[Dataset items]
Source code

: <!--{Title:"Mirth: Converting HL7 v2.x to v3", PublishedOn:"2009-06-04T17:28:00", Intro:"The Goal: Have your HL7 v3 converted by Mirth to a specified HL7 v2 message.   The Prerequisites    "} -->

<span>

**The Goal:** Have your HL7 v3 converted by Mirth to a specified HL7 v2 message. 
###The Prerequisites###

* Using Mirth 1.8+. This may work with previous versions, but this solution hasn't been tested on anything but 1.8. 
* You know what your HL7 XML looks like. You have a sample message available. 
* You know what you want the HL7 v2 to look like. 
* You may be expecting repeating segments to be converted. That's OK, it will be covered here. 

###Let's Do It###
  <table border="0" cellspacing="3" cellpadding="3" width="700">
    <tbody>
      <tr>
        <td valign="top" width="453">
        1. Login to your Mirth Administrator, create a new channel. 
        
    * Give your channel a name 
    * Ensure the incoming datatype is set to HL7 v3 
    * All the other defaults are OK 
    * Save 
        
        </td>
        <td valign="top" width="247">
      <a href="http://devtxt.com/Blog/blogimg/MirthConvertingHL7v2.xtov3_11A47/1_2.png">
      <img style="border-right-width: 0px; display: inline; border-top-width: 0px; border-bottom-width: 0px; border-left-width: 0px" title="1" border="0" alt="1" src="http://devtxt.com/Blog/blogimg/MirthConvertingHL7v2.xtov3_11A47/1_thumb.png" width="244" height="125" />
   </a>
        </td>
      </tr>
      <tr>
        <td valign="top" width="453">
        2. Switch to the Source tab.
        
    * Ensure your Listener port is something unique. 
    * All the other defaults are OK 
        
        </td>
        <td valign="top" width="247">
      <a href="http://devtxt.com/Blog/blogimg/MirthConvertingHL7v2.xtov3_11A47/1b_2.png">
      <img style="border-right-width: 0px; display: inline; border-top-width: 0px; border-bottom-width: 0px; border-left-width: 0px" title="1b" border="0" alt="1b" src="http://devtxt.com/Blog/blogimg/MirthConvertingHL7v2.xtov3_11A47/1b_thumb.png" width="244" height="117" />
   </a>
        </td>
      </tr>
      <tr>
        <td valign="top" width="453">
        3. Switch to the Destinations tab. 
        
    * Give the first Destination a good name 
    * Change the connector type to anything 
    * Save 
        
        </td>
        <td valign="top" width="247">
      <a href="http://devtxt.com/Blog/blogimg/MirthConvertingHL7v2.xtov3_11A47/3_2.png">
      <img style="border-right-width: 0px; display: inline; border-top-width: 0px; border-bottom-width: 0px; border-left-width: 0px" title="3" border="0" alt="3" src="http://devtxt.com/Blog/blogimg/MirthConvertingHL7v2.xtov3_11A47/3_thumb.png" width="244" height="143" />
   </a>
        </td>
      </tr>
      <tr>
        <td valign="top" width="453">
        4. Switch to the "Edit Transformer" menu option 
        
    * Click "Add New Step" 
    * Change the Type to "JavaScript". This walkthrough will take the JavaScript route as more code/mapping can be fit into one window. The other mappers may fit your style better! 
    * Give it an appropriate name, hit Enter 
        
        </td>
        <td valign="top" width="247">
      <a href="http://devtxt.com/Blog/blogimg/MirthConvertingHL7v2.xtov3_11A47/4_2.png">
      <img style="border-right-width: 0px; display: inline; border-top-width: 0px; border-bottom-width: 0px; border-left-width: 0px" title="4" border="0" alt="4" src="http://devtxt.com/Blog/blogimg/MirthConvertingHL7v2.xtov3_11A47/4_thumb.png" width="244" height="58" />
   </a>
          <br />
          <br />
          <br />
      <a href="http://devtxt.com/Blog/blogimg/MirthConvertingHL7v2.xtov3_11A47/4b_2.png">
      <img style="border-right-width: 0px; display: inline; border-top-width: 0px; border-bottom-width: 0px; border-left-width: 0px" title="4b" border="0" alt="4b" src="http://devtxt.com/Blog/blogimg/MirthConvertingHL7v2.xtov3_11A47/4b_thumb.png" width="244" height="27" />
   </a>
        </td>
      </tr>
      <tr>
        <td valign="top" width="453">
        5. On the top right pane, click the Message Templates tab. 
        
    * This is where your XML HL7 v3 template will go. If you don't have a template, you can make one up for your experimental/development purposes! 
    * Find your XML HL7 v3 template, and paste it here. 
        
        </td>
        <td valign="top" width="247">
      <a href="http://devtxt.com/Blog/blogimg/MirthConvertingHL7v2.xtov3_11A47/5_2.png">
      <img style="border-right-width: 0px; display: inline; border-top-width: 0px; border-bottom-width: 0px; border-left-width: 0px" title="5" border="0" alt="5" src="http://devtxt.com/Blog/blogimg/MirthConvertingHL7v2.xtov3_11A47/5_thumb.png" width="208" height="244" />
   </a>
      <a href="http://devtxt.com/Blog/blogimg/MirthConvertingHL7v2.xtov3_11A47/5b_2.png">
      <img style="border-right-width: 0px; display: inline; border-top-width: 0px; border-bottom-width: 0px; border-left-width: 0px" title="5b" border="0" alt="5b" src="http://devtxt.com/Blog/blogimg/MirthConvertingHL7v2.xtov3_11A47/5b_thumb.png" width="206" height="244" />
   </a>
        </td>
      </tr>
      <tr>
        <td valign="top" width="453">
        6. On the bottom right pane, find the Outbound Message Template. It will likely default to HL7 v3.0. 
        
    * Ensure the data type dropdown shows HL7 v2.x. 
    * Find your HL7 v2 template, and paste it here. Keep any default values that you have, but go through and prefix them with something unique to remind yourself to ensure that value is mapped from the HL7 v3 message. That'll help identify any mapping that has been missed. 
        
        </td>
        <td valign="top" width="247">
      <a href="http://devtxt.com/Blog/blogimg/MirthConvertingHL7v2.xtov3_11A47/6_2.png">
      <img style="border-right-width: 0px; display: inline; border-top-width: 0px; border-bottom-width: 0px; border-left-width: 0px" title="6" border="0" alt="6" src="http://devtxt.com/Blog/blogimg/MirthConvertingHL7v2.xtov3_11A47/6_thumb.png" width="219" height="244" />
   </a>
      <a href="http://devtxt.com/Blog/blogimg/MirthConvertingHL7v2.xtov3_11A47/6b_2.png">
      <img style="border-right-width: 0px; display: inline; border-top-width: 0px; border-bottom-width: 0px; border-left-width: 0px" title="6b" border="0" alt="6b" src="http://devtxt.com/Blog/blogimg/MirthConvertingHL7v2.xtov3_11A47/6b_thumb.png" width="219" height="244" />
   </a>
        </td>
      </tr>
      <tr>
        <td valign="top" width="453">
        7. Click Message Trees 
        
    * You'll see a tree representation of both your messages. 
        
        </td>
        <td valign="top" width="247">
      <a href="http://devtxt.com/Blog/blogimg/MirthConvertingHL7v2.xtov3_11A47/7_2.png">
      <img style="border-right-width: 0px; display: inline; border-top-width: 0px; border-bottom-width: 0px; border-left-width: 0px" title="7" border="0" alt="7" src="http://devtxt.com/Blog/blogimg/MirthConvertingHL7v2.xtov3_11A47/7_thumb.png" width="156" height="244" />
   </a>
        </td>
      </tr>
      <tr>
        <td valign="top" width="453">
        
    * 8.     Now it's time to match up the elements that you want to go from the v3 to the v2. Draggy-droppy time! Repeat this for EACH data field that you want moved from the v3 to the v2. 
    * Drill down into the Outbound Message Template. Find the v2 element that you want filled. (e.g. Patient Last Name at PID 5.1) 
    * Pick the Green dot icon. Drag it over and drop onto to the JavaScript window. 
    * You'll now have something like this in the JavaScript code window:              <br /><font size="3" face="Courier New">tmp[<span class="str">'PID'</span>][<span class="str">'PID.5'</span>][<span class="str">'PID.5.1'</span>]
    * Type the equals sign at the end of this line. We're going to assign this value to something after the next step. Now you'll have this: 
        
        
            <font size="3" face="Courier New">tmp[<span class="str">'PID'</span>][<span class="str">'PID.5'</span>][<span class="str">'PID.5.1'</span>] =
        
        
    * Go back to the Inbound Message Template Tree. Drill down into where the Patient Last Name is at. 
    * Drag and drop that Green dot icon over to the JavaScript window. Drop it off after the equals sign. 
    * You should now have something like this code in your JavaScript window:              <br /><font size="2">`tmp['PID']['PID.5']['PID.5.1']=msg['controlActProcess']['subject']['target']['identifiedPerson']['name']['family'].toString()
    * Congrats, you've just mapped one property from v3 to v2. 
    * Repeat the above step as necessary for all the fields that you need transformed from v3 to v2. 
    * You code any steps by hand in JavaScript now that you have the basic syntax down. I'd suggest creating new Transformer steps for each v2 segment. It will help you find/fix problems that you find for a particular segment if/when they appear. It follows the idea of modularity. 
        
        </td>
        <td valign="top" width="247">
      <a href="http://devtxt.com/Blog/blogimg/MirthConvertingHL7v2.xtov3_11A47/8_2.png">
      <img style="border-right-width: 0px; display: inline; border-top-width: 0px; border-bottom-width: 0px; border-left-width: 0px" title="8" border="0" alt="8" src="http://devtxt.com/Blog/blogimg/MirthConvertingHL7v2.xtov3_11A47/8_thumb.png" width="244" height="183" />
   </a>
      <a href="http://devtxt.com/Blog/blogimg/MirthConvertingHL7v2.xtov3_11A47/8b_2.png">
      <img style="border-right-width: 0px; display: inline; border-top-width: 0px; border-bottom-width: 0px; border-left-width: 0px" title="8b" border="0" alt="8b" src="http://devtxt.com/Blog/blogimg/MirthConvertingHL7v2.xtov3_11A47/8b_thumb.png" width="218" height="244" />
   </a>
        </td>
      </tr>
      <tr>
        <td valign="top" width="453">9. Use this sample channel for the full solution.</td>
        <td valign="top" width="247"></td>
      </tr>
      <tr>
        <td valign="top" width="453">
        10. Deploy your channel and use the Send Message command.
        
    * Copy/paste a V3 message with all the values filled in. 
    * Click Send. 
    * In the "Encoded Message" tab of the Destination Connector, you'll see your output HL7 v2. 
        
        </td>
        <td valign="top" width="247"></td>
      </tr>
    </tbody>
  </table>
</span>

*Assigned task:*
Begin with the first line of the records and reproduce each line as is, ending with the line that holds "to look like.".

*Task output:*
Source code

: <!--{Title:"Mirth: Converting HL7 v2.x to v3", PublishedOn:"2009-06-04T17:28:00", Intro:"The Goal: Have your HL7 v3 converted by Mirth to a specified HL7 v2 message.   The Prerequisites    "} -->

<span>

**The Goal:** Have your HL7 v3 converted by Mirth to a specified HL7 v2 message. 
###The Prerequisites###

* Using Mirth 1.8+. This may work with previous versions, but this solution hasn't been tested on anything but 1.8. 
* You know what your HL7 XML looks like. You have a sample message available. 
* You know what you want the HL7 v2 to look like. 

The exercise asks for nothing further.